The Church of England is investigating a cyber attack which saw visitors to a church website redirected to a Satanic portal promoting ‘sex spells’
Officials say nothing like it has happened before and it is being treated as a deliberate attack on the faith by anti Christian groups
Martin Sheppard, of the Diocese of York, explained: ‘That domain name was the domain name of the parish website years ago.
‘It was owned by one member of the parochial church council which is not an uncommon state of affairs.
‘But that person is not around any more and the whole thing was replaced with the current parish website.
‘Now what seems to have happened is the old domain has resurfaced with a copied version of the old website.
‘It is deliberately and wilfully mischievous with these links to these openly anti-Christian websites.
‘The current parochial church council have been taking steps with the domain registration company to say it is a fraudulent domain.
‘But there is wilful mischief being made here and I have not come across that before.’
Founded by the early saints, Lastingham has been a centre of Christian worship for 1,000 years with the main church of St Mary’s famed as the final resting place of St Cedd since 644AD.
Eyebrows were raised when the seemingly official website advertised psychic readings to members of the five churches in the area.
A link directed church goers to US portal ‘Free Psychics’ containing hundreds of profiles of witches for hire who can ‘harness the power of the old ways’ to cast spells over the phone, internet, or email for subscribers sometimes paying over £5 a minute.
Hackers targeted a web address used by church congregations in the sleepy village of Lastingham on the edge of the North York Moors
They include ‘sex spells’ to ‘turn up the heat in the bedroom’ with your partner or ‘attract someone new into your life’.
Visitors were told they would make them ‘absolutely irresistible’ but warned a poorly cast spell ‘can end up in an obsession or stalker situation’.
The site also offered spells to find out if your partner is cheating on you, ‘revenge spells’ to hex them if they are and tips on dabbling in the ‘Voodoo Lust Spell’.
The fraud has already fooled outraged locals and former vicar turned horror writer GP Taylor. He said: ‘Witchcraft is completely incompatible with Christianity. St Cedd will be spinning in his grave.

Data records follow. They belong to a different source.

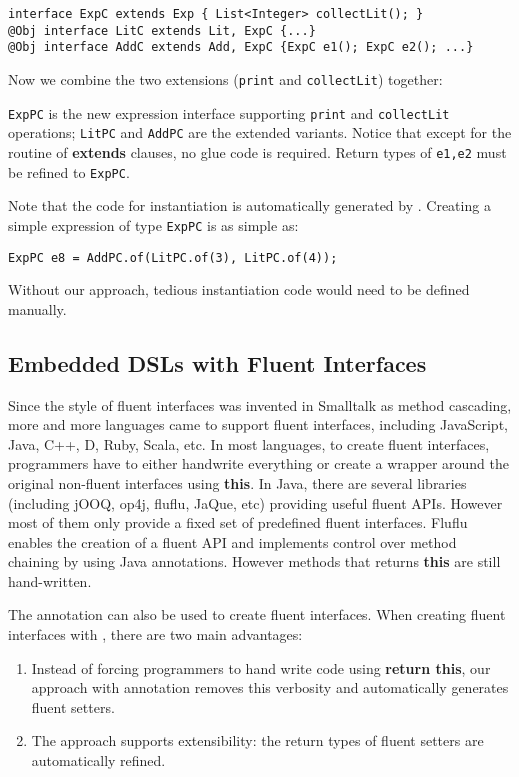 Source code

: \begin{lstlisting}[]
interface ExpC extends Exp { List<Integer> collectLit(); }
@Obj interface LitC extends Lit, ExpC {...}
@Obj interface AddC extends Add, ExpC {ExpC e1(); ExpC e2(); ...}
\end{lstlisting}

\noindent Now we combine the two extensions (\texttt{print} and
\texttt{collectLit}) together:



\noindent \texttt{ExpPC} is the new expression interface supporting
\texttt{print} and \texttt{collectLit} operations; \texttt{LitPC} and
\texttt{AddPC} are the extended variants. Notice that except for the routine of
\textbf{extends} clauses, no glue code is required. Return types of
\texttt{e1,e2} must be refined to \texttt{ExpPC}.

Note that the code for instantiation is automatically generated by \mixin. 
Creating a simple expression of type \texttt{ExpPC} is 
as simple as:
\begin{lstlisting}
ExpPC e8 = AddPC.of(LitPC.of(3), LitPC.of(4));
\end{lstlisting}
\noindent Without our approach, tedious instantiation code would need 
to be defined manually. 

\subsection{Embedded DSLs with Fluent Interfaces}\label{sec:dsls}
Since the style of fluent interfaces was invented in Smalltalk as method
cascading, more and more languages came to support fluent interfaces, including
JavaScript, Java, C++, D, Ruby, Scala, etc. In most languages, to create fluent
interfaces, programmers have to either handwrite everything or create a wrapper
around the original non-fluent interfaces using \textbf{this}. In Java, there
are several libraries (including jOOQ, op4j, fluflu, JaQue, etc) providing useful
fluent APIs. However most of them only provide a fixed set of predefined fluent
interfaces. Fluflu enables the creation of a fluent API and implements control
over method chaining by using Java annotations. However methods that returns
\textbf{this} are still hand-written.

The \mixin annotation can also be used to create fluent interfaces.  When
creating fluent interfaces with \mixin, there are two main advantages:
\begin{enumerate}
\item Instead of forcing programmers to hand write code using \textbf{return
    this}, our approach with \mixin annotation removes this verbosity and
  automatically generates fluent setters.
\item The approach supports extensibility: the return types of fluent setters are
  automatically refined.
\end{enumerate} 

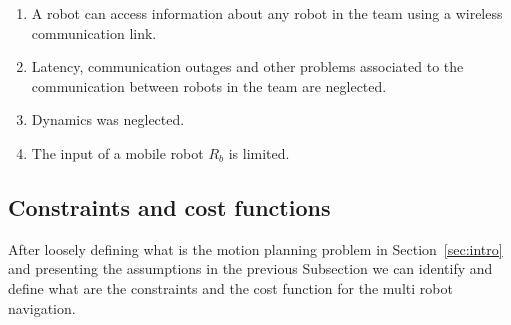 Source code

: \documentclass[eprint]{actapoly}
\begin{document}
\begin{enumerate}
    \item A robot can access 
    information about any robot in the team using 
    a wireless communication link.
    
    \item Latency, communication outages and other problems associated
    to the communication between robots in the team are neglected.
        
    \item Dynamics was neglected.
    
    \item The input of a mobile robot $R_b$ is limited.
    

%    

\end{enumerate}

\subsection{Constraints and cost functions}

After loosely defining what is the motion planning problem in
Section~\ref{sec:intro} and presenting the assumptions in the previous Subsection
we can identify and define what are the constraints and the cost function for the
multi robot navigation.
\end{document}
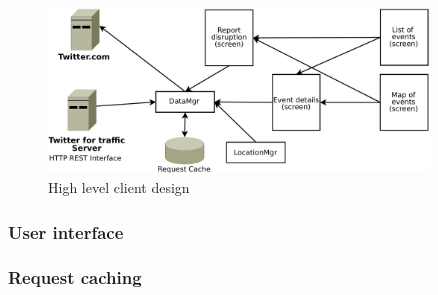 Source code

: \begin{figure}[htb]
\centering
\includegraphics[width=0.9\textwidth]{images/design/client/client_high_level_layout.pdf}
\caption{High level client design}
\label{fig:client_design}
\end{figure}



\subsubsection{User interface}
\subsubsection{Request caching}
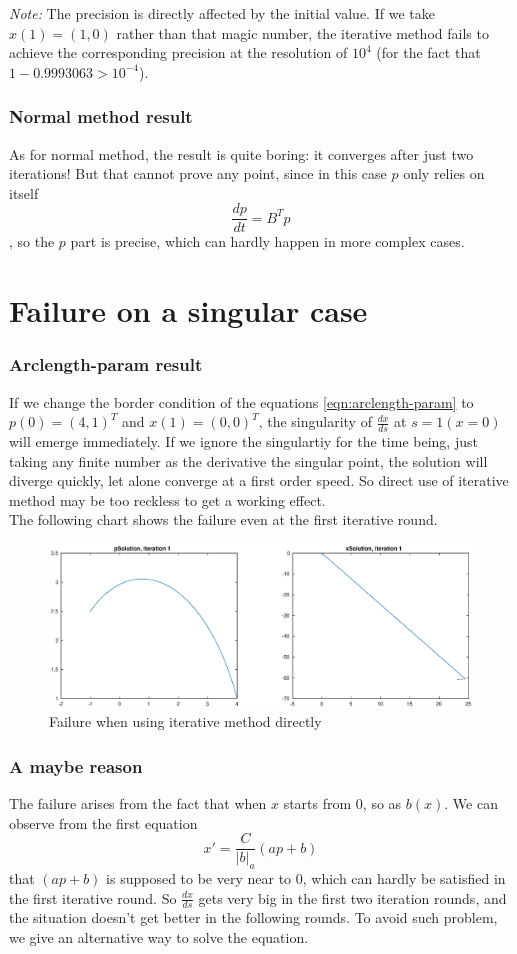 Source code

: \documentclass[a4paper]{article}
\begin{document}
\emph{Note:} The precision is directly affected by the initial value.
If we take $x(1) = (1, 0)$ rather than that magic number, the iterative method fails to achieve the corresponding precision at the resolution of $10^4$ (for the fact that $1 - 0.9993063 > 10^{-4}$).
\section{Normal method result}
As for normal method, the result is quite boring: it converges after just two iterations!
But that cannot prove any point, since in this case $p$ only relies on itself
$$\frac{dp}{dt} = B^T p$$,
so the $p$ part is precise, which can hardly happen in more complex cases.

\part{Failure on a singular case}
\section{Arclength-param result}
If we change the border condition of the equations \eqref{eqn:arclength-param} to $p(0) = (4, 1)^T$ and $x(1) = (0, 0)^T$, the singularity of $\frac{dx}{ds}$ at $s=1 (x=0)$ will emerge immediately.
If we ignore the singulartiy for the time being, just taking any finite number as the derivative the singular point, the solution will diverge quickly, let alone converge at a first order speed.
So direct use of iterative method may be too reckless to get a working effect.
\\
The following chart shows the failure even at the first iterative round.
\begin{figure}[h]
	\centering
	\includegraphics[width=\textwidth]{part2-failure}
	\caption{Failure when using iterative method directly}
	\label{fig:p2-failure}
\end{figure}
\section{A maybe reason}
The failure arises from the fact that when $x$ starts from $0$, so as $b(x)$.
We can observe from the first equation
$$ x' = \frac{C}{|b|_a}(ap+b) $$
that $(ap+b)$ is supposed to be very near to $0$, which can hardly be satisfied in the first iterative round.
So $\frac{dx}{ds}$ gets very big in the first two iteration rounds, and the situation doesn't get better in the following rounds.
To avoid such problem, we give an alternative way to solve the equation.
\end{document}
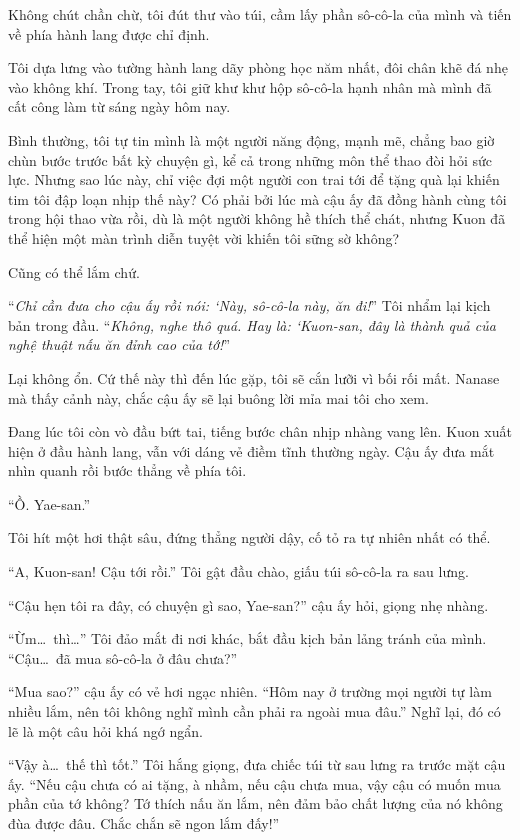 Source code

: \documentclass[../main.tex]{subfiles}
\begin{document}
Không chút chần chừ, tôi đút thư vào túi, cầm lấy phần sô-cô-la của mình và tiến về phía hành lang được chỉ định.

\ct


Tôi dựa lưng vào tường hành lang dãy phòng học năm nhất, đôi chân khẽ đá nhẹ vào không khí. Trong tay, tôi giữ khư khư hộp sô-cô-la hạnh nhân mà mình đã cất công làm từ sáng ngày hôm nay.

Bình thường, tôi tự tin mình là một người năng động, mạnh mẽ, chẳng bao giờ chùn bước trước bất kỳ chuyện gì, kể cả trong những môn thể thao đòi hỏi sức lực. Nhưng sao lúc này, chỉ việc đợi một người con trai tới để tặng quà lại khiến tim tôi đập loạn nhịp thế này? Có phải bởi lúc mà cậu ấy đã đồng hành cùng tôi trong hội thao vừa rồi, dù là một người không hề thích thể chát, nhưng Kuon đã thể hiện một màn trình diễn tuyệt vời khiến tôi sững sờ không?

Cũng có thể lắm chứ.

``\textit{Chỉ cần đưa cho cậu ấy rồi nói: `Này, sô-cô-la này, ăn đi!}'' Tôi nhẩm lại kịch bản trong đầu. ``\textit{Không, nghe thô quá. Hay là: `Kuon-san, đây là thành quả của nghệ thuật nấu ăn đỉnh cao của tớ!}''

Lại không ổn. Cứ thế này thì đến lúc gặp, tôi sẽ cắn lưỡi vì bối rối mất. Nanase mà thấy cảnh này, chắc cậu ấy sẽ lại buông lời mỉa mai tôi cho xem.

Đang lúc tôi còn vò đầu bứt tai, tiếng bước chân nhịp nhàng vang lên. Kuon xuất hiện ở đầu hành lang, vẫn với dáng vẻ điềm tĩnh thường ngày. Cậu ấy đưa mắt nhìn quanh rồi bước thẳng về phía tôi.

``Ồ. Yae-san.''

Tôi hít một hơi thật sâu, đứng thẳng người dậy, cố tỏ ra tự nhiên nhất có thể.

``A, Kuon-san! Cậu tới rồi.'' Tôi gật đầu chào, giấu túi sô-cô-la ra sau lưng.

``Cậu hẹn tôi ra đây, có chuyện gì sao, Yae-san?'' cậu ấy hỏi, giọng nhẹ nhàng.

``Ừm\dots\ thì\dots'' Tôi đảo mắt đi nơi khác, bắt đầu kịch bản lảng tránh của mình. ``Cậu\dots\ đã mua sô-cô-la ở đâu chưa?''

``Mua sao?'' cậu ấy có vẻ hơi ngạc nhiên. ``Hôm nay ở trường mọi người tự làm nhiều lắm, nên tôi không nghĩ mình cần phải ra ngoài mua đâu.'' Nghĩ lại, đó có lẽ là một câu hỏi khá ngớ ngẩn.

``Vậy à\dots\ thế thì tốt.'' Tôi hắng giọng, đưa chiếc túi từ sau lưng ra trước mặt cậu ấy. ``Nếu cậu chưa có ai tặng, à nhầm, nếu cậu chưa mua, vậy cậu có muốn mua phần của tớ không? Tớ thích nấu ăn lắm, nên đảm bảo chất lượng của nó không đùa được đâu. Chắc chắn sẽ ngon lắm đấy!''
\end{document}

‘I was amazed when I clicked the link. It’s crazy.’
One local woman said: ‘This is like selling date rape drugs. It is nothing to do with Christianity. It is about inflicting pain and manipulating people. I just can’t believe it.’
The fake webpage stated: ‘This is a time of rapid cultural change. Many are feeling a loss of eternal values and spiritual certainties.
‘Our churches have seen this problem, so we’ve started to offer free psychic reading to encourage people to reconnect with their spiritual side. We believe the age does not favour ‘church’ Christianity.’